● **Task to carry out**:
When copying the listing below, skip every picture and keep each word as it stands.

● **Data to process**:

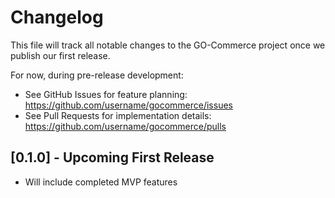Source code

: # Changelog

This file will track all notable changes to the GO-Commerce project once we publish our first release.

For now, during pre-release development:
- See GitHub Issues for feature planning: https://github.com/username/gocommerce/issues
- See Pull Requests for implementation details: https://github.com/username/gocommerce/pulls

## [0.1.0] - Upcoming First Release
- Will include completed MVP features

● **Answer below**:
Source code

: # Changelog

This file will track all notable changes to the GO-Commerce project once we publish our first release.

For now, during pre-release development:
- See GitHub Issues for feature planning: https://github.com/username/gocommerce/issues
- See Pull Requests for implementation details: https://github.com/username/gocommerce/pulls

## [0.1.0] - Upcoming First Release
- Will include completed MVP features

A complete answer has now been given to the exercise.